> _Exercise objective_: The records below need to be repeated exactly, with every picture left out.

> _Data for this exercise_:
# # # # #
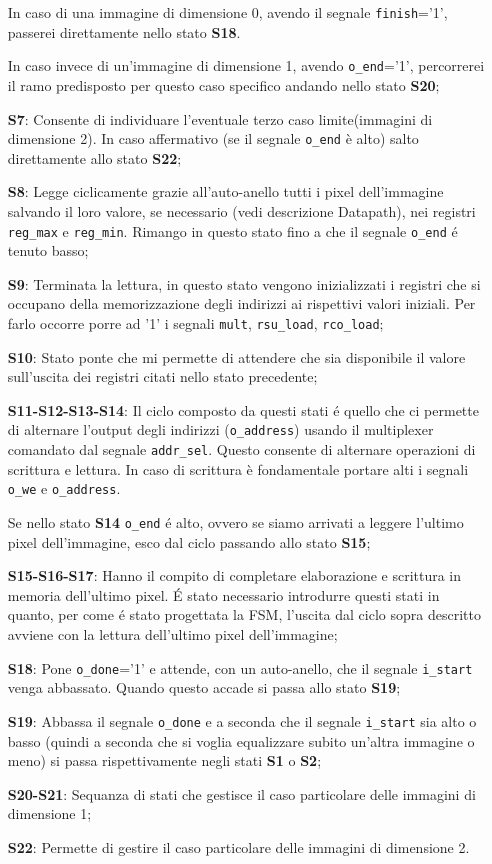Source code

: \begin{itemize}
    In caso di una immagine di dimensione 0, avendo il segnale \texttt{finish}='1', passerei direttamente nello stato \textbf{S18}. 
    
    In caso invece di un'immagine di dimensione 1, avendo \texttt{o\_end}='1', percorrerei il ramo predisposto per questo caso specifico andando nello stato \textbf{S20};
    \item[\textbf{S7}:]Consente di individuare l'eventuale terzo caso limite(immagini di dimensione 2). In caso affermativo (se il segnale \texttt{o\_end} è alto) salto direttamente allo stato \textbf{S22};
    \item[\textbf{S8}:]Legge ciclicamente grazie all'auto-anello tutti i pixel dell'immagine salvando il loro valore, se necessario (vedi descrizione Datapath), nei registri \texttt{reg\_max} e \texttt{reg\_min}. Rimango in questo stato fino a che il segnale \texttt{o\_end} é tenuto basso;  
    \item[\textbf{S9}:]Terminata la lettura, in questo stato vengono inizializzati i registri che si occupano della memorizzazione degli indirizzi ai rispettivi valori iniziali. Per farlo occorre porre ad '1' i segnali \texttt{mult}, \texttt{rsu\_load}, \texttt{rco\_load};
    \item[\textbf{S10}:]Stato ponte che mi permette di attendere che sia disponibile il valore sull'uscita dei registri citati nello stato precedente;
    \item[\textbf{S11-S12-S13-S14}:] Il ciclo composto da questi stati é quello che ci permette di alternare l'output degli indirizzi (\texttt{o\_address}) usando il multiplexer comandato dal segnale \texttt{addr\_sel}. 
    Questo consente di alternare operazioni di scrittura e lettura.
    In caso di scrittura è fondamentale portare alti i segnali \texttt{o\_we} e \texttt{o\_address}.
    
    Se nello stato \textbf{S14} \texttt{o\_end} é alto, ovvero se siamo arrivati a leggere l'ultimo pixel dell'immagine, esco dal ciclo passando allo stato \textbf{S15};
    \item[\textbf{S15-S16-S17}:]Hanno il compito di completare elaborazione e scrittura in memoria dell'ultimo pixel. É stato necessario introdurre questi stati in quanto, per come é stato progettata la FSM, l'uscita dal ciclo sopra descritto avviene con la lettura dell'ultimo pixel dell'immagine;
    \item[\textbf{S18}:]Pone \texttt{o\_done}='1' e attende, con un auto-anello, che il segnale \texttt{i\_start} venga abbassato. Quando questo accade si passa allo stato \textbf{S19};   
    \item[\textbf{S19}:]Abbassa il segnale \texttt{o\_done} e a seconda che il segnale \texttt{i\_start} sia alto o basso (quindi a seconda che si voglia equalizzare subito un'altra immagine o meno) si passa rispettivamente negli stati \textbf{S1} o \textbf{S2};    
    \item[\textbf{S20-S21}:]Sequanza di stati che gestisce il caso particolare delle immagini di dimensione 1; 
    \item[\textbf{S22}:]Permette di gestire il caso particolare delle immagini di dimensione 2. 
\end{itemize}



\clearpage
# # # # #
> _Solution to the problem_:
Source code

: \begin{itemize}
    In caso di una immagine di dimensione 0, avendo il segnale \texttt{finish}='1', passerei direttamente nello stato \textbf{S18}. 
    
    In caso invece di un'immagine di dimensione 1, avendo \texttt{o\_end}='1', percorrerei il ramo predisposto per questo caso specifico andando nello stato \textbf{S20};
    \item[\textbf{S7}:]Consente di individuare l'eventuale terzo caso limite(immagini di dimensione 2). In caso affermativo (se il segnale \texttt{o\_end} è alto) salto direttamente allo stato \textbf{S22};
    \item[\textbf{S8}:]Legge ciclicamente grazie all'auto-anello tutti i pixel dell'immagine salvando il loro valore, se necessario (vedi descrizione Datapath), nei registri \texttt{reg\_max} e \texttt{reg\_min}. Rimango in questo stato fino a che il segnale \texttt{o\_end} é tenuto basso;  
    \item[\textbf{S9}:]Terminata la lettura, in questo stato vengono inizializzati i registri che si occupano della memorizzazione degli indirizzi ai rispettivi valori iniziali. Per farlo occorre porre ad '1' i segnali \texttt{mult}, \texttt{rsu\_load}, \texttt{rco\_load};
    \item[\textbf{S10}:]Stato ponte che mi permette di attendere che sia disponibile il valore sull'uscita dei registri citati nello stato precedente;
    \item[\textbf{S11-S12-S13-S14}:] Il ciclo composto da questi stati é quello che ci permette di alternare l'output degli indirizzi (\texttt{o\_address}) usando il multiplexer comandato dal segnale \texttt{addr\_sel}. 
    Questo consente di alternare operazioni di scrittura e lettura.
    In caso di scrittura è fondamentale portare alti i segnali \texttt{o\_we} e \texttt{o\_address}.
    
    Se nello stato \textbf{S14} \texttt{o\_end} é alto, ovvero se siamo arrivati a leggere l'ultimo pixel dell'immagine, esco dal ciclo passando allo stato \textbf{S15};
    \item[\textbf{S15-S16-S17}:]Hanno il compito di completare elaborazione e scrittura in memoria dell'ultimo pixel. É stato necessario introdurre questi stati in quanto, per come é stato progettata la FSM, l'uscita dal ciclo sopra descritto avviene con la lettura dell'ultimo pixel dell'immagine;
    \item[\textbf{S18}:]Pone \texttt{o\_done}='1' e attende, con un auto-anello, che il segnale \texttt{i\_start} venga abbassato. Quando questo accade si passa allo stato \textbf{S19};   
    \item[\textbf{S19}:]Abbassa il segnale \texttt{o\_done} e a seconda che il segnale \texttt{i\_start} sia alto o basso (quindi a seconda che si voglia equalizzare subito un'altra immagine o meno) si passa rispettivamente negli stati \textbf{S1} o \textbf{S2};    
    \item[\textbf{S20-S21}:]Sequanza di stati che gestisce il caso particolare delle immagini di dimensione 1; 
    \item[\textbf{S22}:]Permette di gestire il caso particolare delle immagini di dimensione 2. 
\end{itemize}



\clearpage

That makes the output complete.